L’INAIL con la circolare n. 17/2026 fornisce istruzioni per la gestione della certificazione medica di infortunio sul lavoro, tenuto conto delle nuove esigenze organizzative derivanti dall’estensione della tutela a nuove categorie di soggetti assicurati, delle modalità di trasmissione telematica della certificazione medica, nonché dell’applicabilità di sistemi di sanità digitale agli accertamenti medico-legali.
Certificazione medica con esito definitivo della lesione e conclusione della prognosi
La certificazione medica dell’infortunio sul lavoro è inviata telematicamente all’Inail da qualunque medico o struttura sanitaria competente al rilascio che presta la prima assistenza a un lavoratore, ai sensi dell’articolo 531 del decreto del Presidente della Repubblica 30 giugno 1965, n. 1124.

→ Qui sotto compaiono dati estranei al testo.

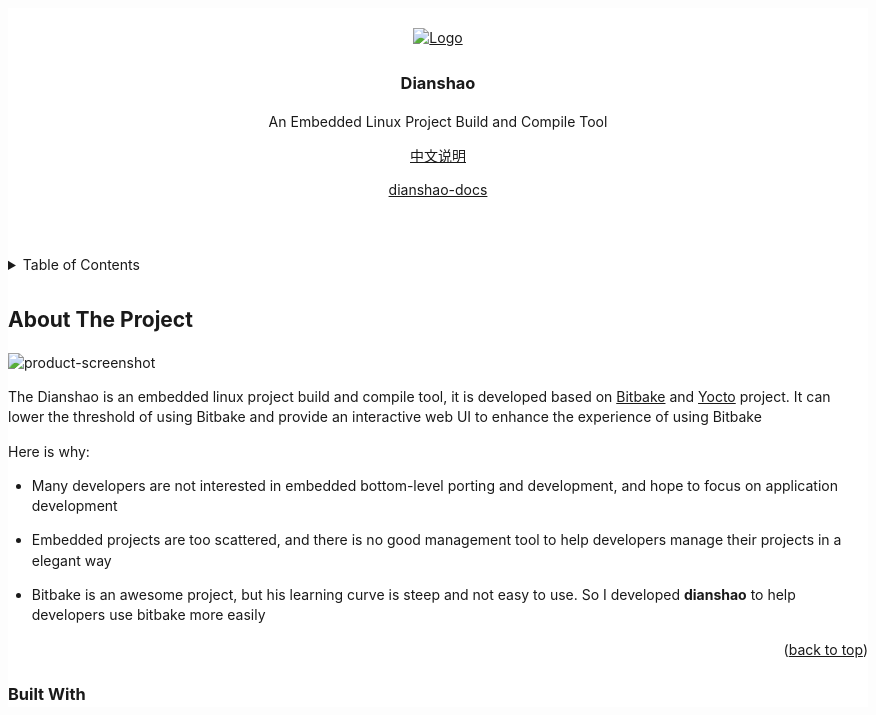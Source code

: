 <div id="top"></div>




<br />
<div align="center">
  <a href="https://github.com/othneildrew/Best-README-Template">
    <img src="images/cook_pan.png" alt="Logo" width="80" height="80">
  </a>

  <h3 align="center">Dianshao</h3>

  <p align="center">
    An Embedded Linux Project Build and Compile Tool
  </p>

  <p align="center">
    <a href="https://github.com/dianshao-embedded/dianshao/blob/main/README-CN.md">中文说明</a>
  </p>

  <p align="center">
    <a href="https://dianshao-embedded.github.io/dishes-docs/">dianshao-docs</a>
  </p>
</div>

<br/>
<br/>




<details><summary>Table of Contents</summary></details>




## About The Project

![product-screenshot]

The Dianshao is an embedded linux project build and compile tool, it is developed based on [Bitbake](https://github.com/openembedded/bitbake) and [Yocto](https://www.yoctoproject.org/) project. It can lower the threshold of using Bitbake and provide an interactive web UI to enhance the experience of using Bitbake

Here is why:

+ Many developers are not interested in embedded bottom-level porting and development, and hope to focus on application development

+ Embedded projects are too scattered, and there is no good management tool to help developers manage their projects in a elegant way

+ Bitbake is an awesome project, but his learning curve is steep and not easy to use. So I developed **dianshao** to help developers use bitbake more easily
<p align="right">(<a href="#top">back to top</a>)</p>


### Built With


[product-screenshot]: images/mainpage.PNG
[create-project-screenshot]: images/create_project.png
[project-initial-screenshot]: images/project_initial.png
[success-initial-screenshot]: images/success_init.png
[addlayer-screenshot]: images/addlayer.png
[after-addlayer-screenshot]: images/after_addlayer.png
[bitbake-test-screenshot]: images/bitbake_test.png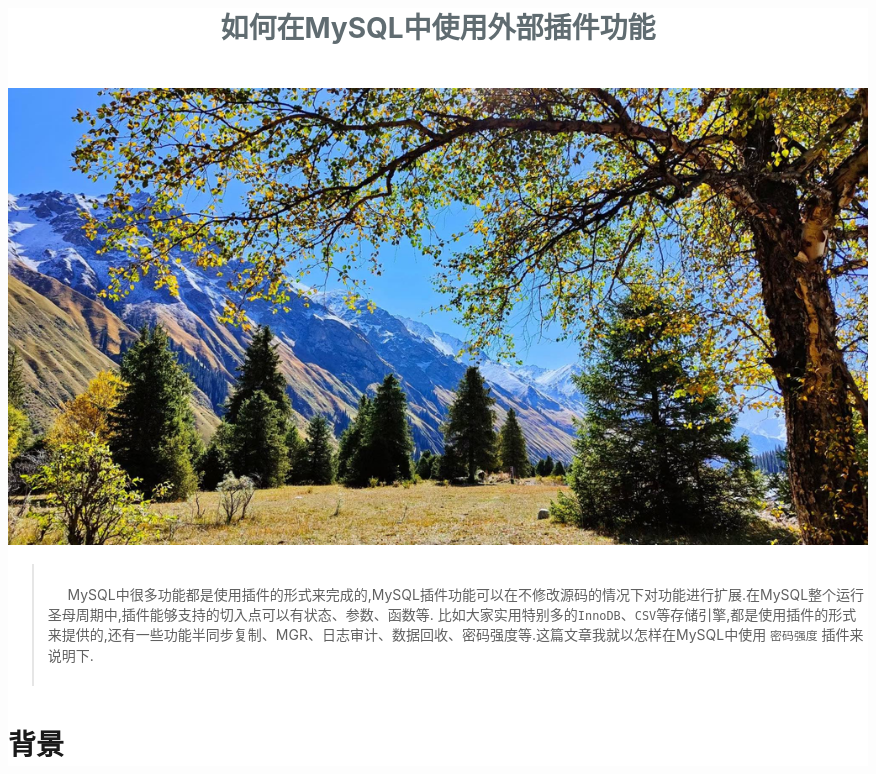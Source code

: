 <script>
var pageHeader=document.getElementsByClassName("page-header")[0].innerHTML;
 pageHeader="<center><img style='border-radius: 50% !important;' src='https://avatars.githubusercontent.com/u/88264073?s=400&amp;u=63e618520a5b6aa87636714e69f8228374c4e9b1&amp;v=4' width='200' height='200' alt='@anigkus' title='Github of Anigkus' ></center>"+pageHeader;
document.getElementsByClassName("page-header")[0].innerHTML=pageHeader;
</script>

<h1 style="color:#606c71;text-align:center;" >如何在MySQL中使用外部插件功能</h1><br/>

[<h1 style="color:#606c71;text-align:center;" >How to use external plugin functionality in MySQL</h1><br/>]:#

<center>
<img src="../assets/images/how-to-use-external-plugin-functionality-in-mysql/figure-1.jpeg" alt="How to use external plugin functionality in MySQL" title="Github of Anigkus" >
</center>

> <br/> &nbsp;&nbsp;&nbsp;&nbsp; MySQL中很多功能都是使用插件的形式来完成的,MySQL插件功能可以在不修改源码的情况下对功能进行扩展.在MySQL整个运行圣母周期中,插件能够支持的切入点可以有状态、参数、函数等. 比如大家实用特别多的`InnoDB`、`CSV`等存储引擎,都是使用插件的形式来提供的,还有一些功能半同步复制、MGR、日志审计、数据回收、密码强度等.这篇文章我就以怎样在MySQL中使用 `密码强度` 插件来说明下.<br/>
> <br/>

[> <br/>&nbsp;&nbsp;&nbsp;&nbsp; Many functions in MySQL are implemented in the form of plug-ins, and the functions of MySQL plug-ins can be extended without modifying the source code. During the entire running cycle of MySQL, the entry points that plug-ins can support can include states, parameters, Functions, etc. For example, storage engines such as `InnoDB` and `CSV`, which are very useful, are provided in the form of plug-ins. There are also some functions such as semi-synchronous replication, MGR, log auditing, data recovery, password strength, etc. In this article, I will explain how to use the `Password Strength` plugin in MySQL.<br/>]:#
[> <br/>]:#

# 背景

Ripresa del lavoro al termine del periodo di prognosi
Il lavoratore potrà riprendere l’attività lavorativa al termine del periodo di prognosi riconosciuto nell’ultimo certificato medico ricevuto dall’ INAIL, senza produrre alcuna ulteriore certificazione medica “ definitiva.
Ripresa anticipata del lavoro
Il lavoratore assente per infortunio che intenda riprendere anticipatamente il lavoro rispetto alla prognosi formulata dal medico può essere riammesso in servizio solo in presenza di un certificato medico che modifica, anticipandone il termine, la durata della prognosi originariamente indicata. Tale certificato può essere rilasciato da qualunque medico.